Another source of degradation comes, ironically, from historic efforts to preserve the images. Daguerreotypes are typically sealed in cases beneath a cover glass. Over time, moisture accumulates on the underside of the cover glass and dissolves it. The highly alkaline droplets can drip onto the daguerreotype. “We see patterns of degradation associated with the glass coming apart,” McIntyre says. “You try to do the right thing 150 years ago, but your best intensions are foiled by nature.”

Rescue strategy

The first priority in conserving daguerreotypes is to stabilize them in their current state. Following on from the imaging work, Wiegandt began to develop new strategies to protect the artefacts from degrading any further. One tactic included encapsulating the image in a frame filled with an inert gas, such as argon, to prevent pollutants and other corrosive elements from getting inside. That may not be a permanent solution, but it might buy more time. “If you can give the daguerreotype 20 years of life before a recharge, that’s a good investment of time and energy,” says Ravines.

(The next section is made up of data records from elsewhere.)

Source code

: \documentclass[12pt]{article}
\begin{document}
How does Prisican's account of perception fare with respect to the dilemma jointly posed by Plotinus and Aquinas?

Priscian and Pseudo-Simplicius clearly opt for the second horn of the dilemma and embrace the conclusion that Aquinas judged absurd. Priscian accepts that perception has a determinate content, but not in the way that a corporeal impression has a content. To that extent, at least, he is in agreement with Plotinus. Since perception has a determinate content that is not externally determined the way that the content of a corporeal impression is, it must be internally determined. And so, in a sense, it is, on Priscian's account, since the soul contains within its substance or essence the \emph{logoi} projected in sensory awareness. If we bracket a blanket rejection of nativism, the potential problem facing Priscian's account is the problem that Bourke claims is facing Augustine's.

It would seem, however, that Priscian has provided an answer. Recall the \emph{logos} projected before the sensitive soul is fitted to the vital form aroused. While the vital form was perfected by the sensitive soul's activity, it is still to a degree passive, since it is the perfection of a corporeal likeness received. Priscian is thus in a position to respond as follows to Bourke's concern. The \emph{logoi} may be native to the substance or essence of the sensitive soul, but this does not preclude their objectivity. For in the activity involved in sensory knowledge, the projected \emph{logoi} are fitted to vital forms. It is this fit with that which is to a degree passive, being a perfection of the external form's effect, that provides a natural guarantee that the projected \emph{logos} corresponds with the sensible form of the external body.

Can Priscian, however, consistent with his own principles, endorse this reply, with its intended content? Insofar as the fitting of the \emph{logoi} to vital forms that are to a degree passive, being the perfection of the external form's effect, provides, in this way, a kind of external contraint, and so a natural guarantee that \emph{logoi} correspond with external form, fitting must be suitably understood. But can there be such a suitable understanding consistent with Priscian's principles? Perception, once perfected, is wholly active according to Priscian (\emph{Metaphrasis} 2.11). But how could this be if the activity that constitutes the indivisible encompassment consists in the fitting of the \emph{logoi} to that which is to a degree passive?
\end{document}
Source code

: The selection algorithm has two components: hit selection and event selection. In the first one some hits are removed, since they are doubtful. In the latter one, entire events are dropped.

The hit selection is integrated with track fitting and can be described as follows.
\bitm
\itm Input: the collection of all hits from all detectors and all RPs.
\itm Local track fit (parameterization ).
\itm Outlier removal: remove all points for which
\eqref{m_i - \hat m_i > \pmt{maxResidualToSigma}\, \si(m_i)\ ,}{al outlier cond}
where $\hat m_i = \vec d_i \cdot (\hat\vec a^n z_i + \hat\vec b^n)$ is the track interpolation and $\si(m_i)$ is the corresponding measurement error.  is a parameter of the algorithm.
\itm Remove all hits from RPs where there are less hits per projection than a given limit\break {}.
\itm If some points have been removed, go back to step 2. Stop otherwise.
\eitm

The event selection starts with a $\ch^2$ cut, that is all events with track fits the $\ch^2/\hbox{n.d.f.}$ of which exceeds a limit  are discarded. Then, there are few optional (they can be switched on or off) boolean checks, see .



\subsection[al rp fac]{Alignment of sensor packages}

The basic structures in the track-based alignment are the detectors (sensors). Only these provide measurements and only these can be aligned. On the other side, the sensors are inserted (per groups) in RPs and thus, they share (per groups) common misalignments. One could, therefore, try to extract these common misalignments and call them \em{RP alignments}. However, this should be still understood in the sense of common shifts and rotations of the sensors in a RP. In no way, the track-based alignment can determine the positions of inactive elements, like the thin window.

Another tantalizing possibility, says McIntyre, is to undo the damage altogether. “We’ve done some things at the nano level that we think can not only stabilize but perhaps reverse some of the degradation process,” he says. One approach addresses the surface-exfoliation problem In preliminary experiments, he says, the researchers have been developing a way to physically repair that damage – a bit like a nano sewing machine that might stitch the damaged area.

McIntyre cautions, however, that so far they’ve only been able to use this approach in micron-sized areas, and scaling it up to be useful on daguerreotypes in general would be difficult. “I don’t know, frankly, if it’s possible, but it’s certainly conceivable,” he says. “It would be very cool.” Developing a useful tool would also not come cheap.

Daguerreotypes today

Daguerreotypes, in a way, have now come back into fashion. Professional photographers and curious hobbyists can learn how to make them in classes at the Eastman Museum, and successful artists including Adam Fuss have created oversized daguerreotypes many times larger than anything produced in the 19th century. In another 100 years, those works will likely face degradation, too – though perhaps, by then, conservators will have a set of sophisticated tools to keep the images from fading away.

But the benefits of saving daguerreotypes may even extend beyond the art world, with Bigelow and Wiegandt hoping their findings will have applications to other areas of nanotechnology. The amalgam nanoparticles, for example, exhibit “self-assembling” behaviour – a growing area of nanoscience research.

For McIntyre, the project not only demonstrated the interdisciplinary reach of nanoscale physics – but was a professional thrill too. “It’s probably one of the most interesting things I’ve ever worked on,” he says. “It’s not often you get the opportunity to work in the historical realm, the science realm and the art realm simultaneously.”